Considerando esse cenário, como pensa que profissionais da cultura brasileiros podem expandir seu trabalho em Portugal? Destaco o audiovisual. Observamos globalmente a influência dos serviços de streaming, que estão se solidificando em todos os aspectos. Em Portugal já existe uma legislação que taxa a presença de plataformas como a Netflix, com a exigência de eles produzirem conteúdo local. Essas intersecções e possibilidades oferecidas pelos serviços de streaming, que ainda são tratados como novidades no Brasil, são um ponto crucial na questão.

Mas não apenas. Há vários outros aspectos que poderiam ser melhor disseminados por meio de ações mais efetivas, mas destaco a indústria do audiovisual como um ponto central na discussão. Diria aos profissionais que se prepararem adequadamente, assim como recomendaríamos a qualquer pessoa que estivesse preparando um plano de negócios. É importante entender o que se vai encontrar antes de mergulhar de cabeça.

Quais as oportunidades concretas? A ideia de coproduções, utilizando a incrível variedade de cenários que temos tanto no Brasil como em Portugal, é um exemplo.
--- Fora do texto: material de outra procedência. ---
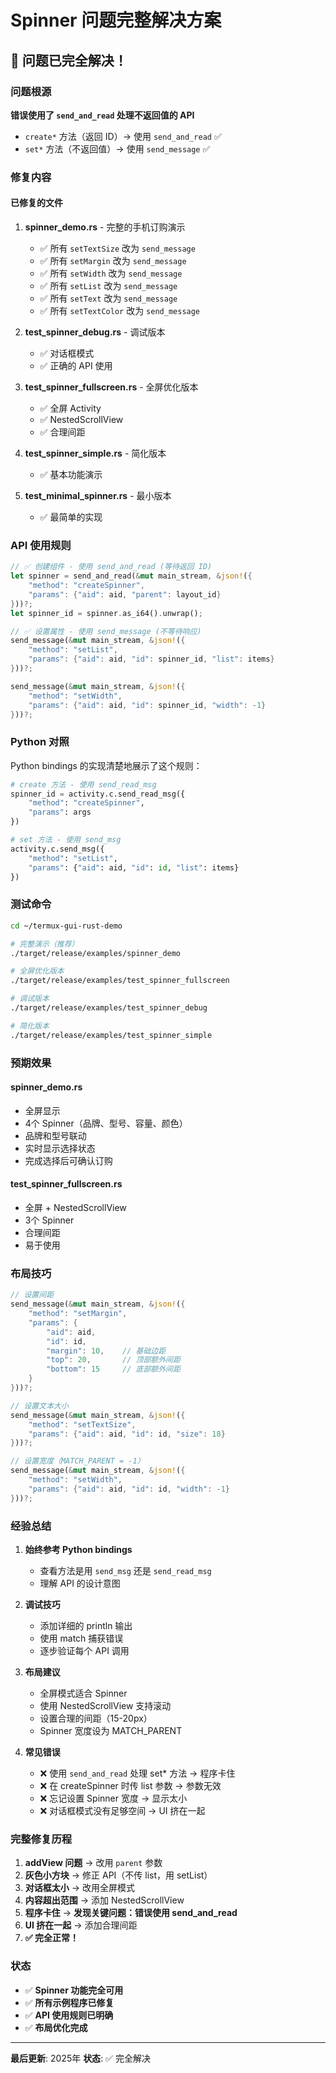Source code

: # Spinner 问题完整解决方案

## 🎉 问题已完全解决！

### 问题根源

**错误使用了 `send_and_read` 处理不返回值的 API**

- `create*` 方法（返回 ID）→ 使用 `send_and_read` ✅
- `set*` 方法（不返回值）→ 使用 `send_message` ✅

### 修复内容

#### 已修复的文件

1. **spinner_demo.rs** - 完整的手机订购演示
   - ✅ 所有 `setTextSize` 改为 `send_message`
   - ✅ 所有 `setMargin` 改为 `send_message`
   - ✅ 所有 `setWidth` 改为 `send_message`
   - ✅ 所有 `setList` 改为 `send_message`
   - ✅ 所有 `setText` 改为 `send_message`
   - ✅ 所有 `setTextColor` 改为 `send_message`

2. **test_spinner_debug.rs** - 调试版本
   - ✅ 对话框模式
   - ✅ 正确的 API 使用

3. **test_spinner_fullscreen.rs** - 全屏优化版本
   - ✅ 全屏 Activity
   - ✅ NestedScrollView
   - ✅ 合理间距

4. **test_spinner_simple.rs** - 简化版本
   - ✅ 基本功能演示

5. **test_minimal_spinner.rs** - 最小版本
   - ✅ 最简单的实现

### API 使用规则

```rust
// ✅ 创建组件 - 使用 send_and_read (等待返回 ID)
let spinner = send_and_read(&mut main_stream, &json!({
    "method": "createSpinner",
    "params": {"aid": aid, "parent": layout_id}
}))?;
let spinner_id = spinner.as_i64().unwrap();

// ✅ 设置属性 - 使用 send_message (不等待响应)
send_message(&mut main_stream, &json!({
    "method": "setList",
    "params": {"aid": aid, "id": spinner_id, "list": items}
}))?;

send_message(&mut main_stream, &json!({
    "method": "setWidth",
    "params": {"aid": aid, "id": spinner_id, "width": -1}
}))?;
```

### Python 对照

Python bindings 的实现清楚地展示了这个规则：

```python
# create 方法 - 使用 send_read_msg
spinner_id = activity.c.send_read_msg({
    "method": "createSpinner", 
    "params": args
})

# set 方法 - 使用 send_msg
activity.c.send_msg({
    "method": "setList", 
    "params": {"aid": aid, "id": id, "list": items}
})
```

### 测试命令

```bash
cd ~/termux-gui-rust-demo

# 完整演示（推荐）
./target/release/examples/spinner_demo

# 全屏优化版本
./target/release/examples/test_spinner_fullscreen

# 调试版本
./target/release/examples/test_spinner_debug

# 简化版本
./target/release/examples/test_spinner_simple
```

### 预期效果

#### spinner_demo.rs
- 全屏显示
- 4个 Spinner（品牌、型号、容量、颜色）
- 品牌和型号联动
- 实时显示选择状态
- 完成选择后可确认订购

#### test_spinner_fullscreen.rs
- 全屏 + NestedScrollView
- 3个 Spinner
- 合理间距
- 易于使用

### 布局技巧

```rust
// 设置间距
send_message(&mut main_stream, &json!({
    "method": "setMargin",
    "params": {
        "aid": aid, 
        "id": id, 
        "margin": 10,    // 基础边距
        "top": 20,       // 顶部额外间距
        "bottom": 15     // 底部额外间距
    }
}))?;

// 设置文本大小
send_message(&mut main_stream, &json!({
    "method": "setTextSize",
    "params": {"aid": aid, "id": id, "size": 18}
}))?;

// 设置宽度（MATCH_PARENT = -1）
send_message(&mut main_stream, &json!({
    "method": "setWidth",
    "params": {"aid": aid, "id": id, "width": -1}
}))?;
```

### 经验总结

1. **始终参考 Python bindings**
   - 查看方法是用 `send_msg` 还是 `send_read_msg`
   - 理解 API 的设计意图

2. **调试技巧**
   - 添加详细的 println 输出
   - 使用 match 捕获错误
   - 逐步验证每个 API 调用

3. **布局建议**
   - 全屏模式适合 Spinner
   - 使用 NestedScrollView 支持滚动
   - 设置合理的间距（15-20px）
   - Spinner 宽度设为 MATCH_PARENT

4. **常见错误**
   - ❌ 使用 `send_and_read` 处理 set* 方法 → 程序卡住
   - ❌ 在 createSpinner 时传 list 参数 → 参数无效
   - ❌ 忘记设置 Spinner 宽度 → 显示太小
   - ❌ 对话框模式没有足够空间 → UI 挤在一起

### 完整修复历程

1. **addView 问题** → 改用 `parent` 参数
2. **灰色小方块** → 修正 API（不传 list，用 setList）
3. **对话框太小** → 改用全屏模式
4. **内容超出范围** → 添加 NestedScrollView
5. **程序卡住** → **发现关键问题：错误使用 send_and_read**
6. **UI 挤在一起** → 添加合理间距
7. **✅ 完全正常！**

### 状态

- ✅ **Spinner 功能完全可用**
- ✅ **所有示例程序已修复**
- ✅ **API 使用规则已明确**
- ✅ **布局优化完成**

---

**最后更新**: 2025年
**状态**: ✅ 完全解决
Tenho viajado por Portugal e, considerando a dimensão do país em relação ao Brasil, fiquei surpreso ao entender que existem regiões locais tão distintas e diferentes. É uma riqueza de cenários e culturas que pode ser bem explorada na indústria do audiovisual.

Para um português que deseja compreender melhor o Brasil por meio da cultura, o que recomendaria? Falando nas obras mais recentes, há no campo do audiovisual uma dramaturgia diversificada e de alta qualidade. Apesar de termos enfrentado quatro anos difíceis, esse período teve efeitos positivos e resultou em produções muito interessantes que uniram aspectos inesperados da cultura brasileira. Um desses efeitos foi o surgimento de vozes da periferia ocupando o centro do debate. Personagens como o rapper Emicida e o cantor Mano Brown são exemplos disso. Emicida, por exemplo, fez um trabalho incrível com um concerto no Teatro Municipal de São Paulo que acabou resultando em um filme maravilhoso. Da mesma forma, o podcast do Mano Brown traz essa voz da periferia para o centro do diálogo.

E no cinema isso também acontece? Há filmes que refletem essas vozes, como o filme "Marte Um", criado e filmado na periferia de Belo Horizonte (MG). Este filme, com um elenco desconhecido para o público em geral, foi indicado pelo Brasil para concorrer ao Oscar de filme internacional. Todo esse movimento é um reconhecimento importante no campo do audiovisual brasileiro. Estamos acostumados, por razões óbvias, com o grande sucesso das telenovelas, que são muito bem feitas e introduziram muitos rostos e personagens famosos. Mas é gratificante ver novas vozes ganhando destaque e mudando a forma como entendemos e valorizamos a cultura e a arte brasileira.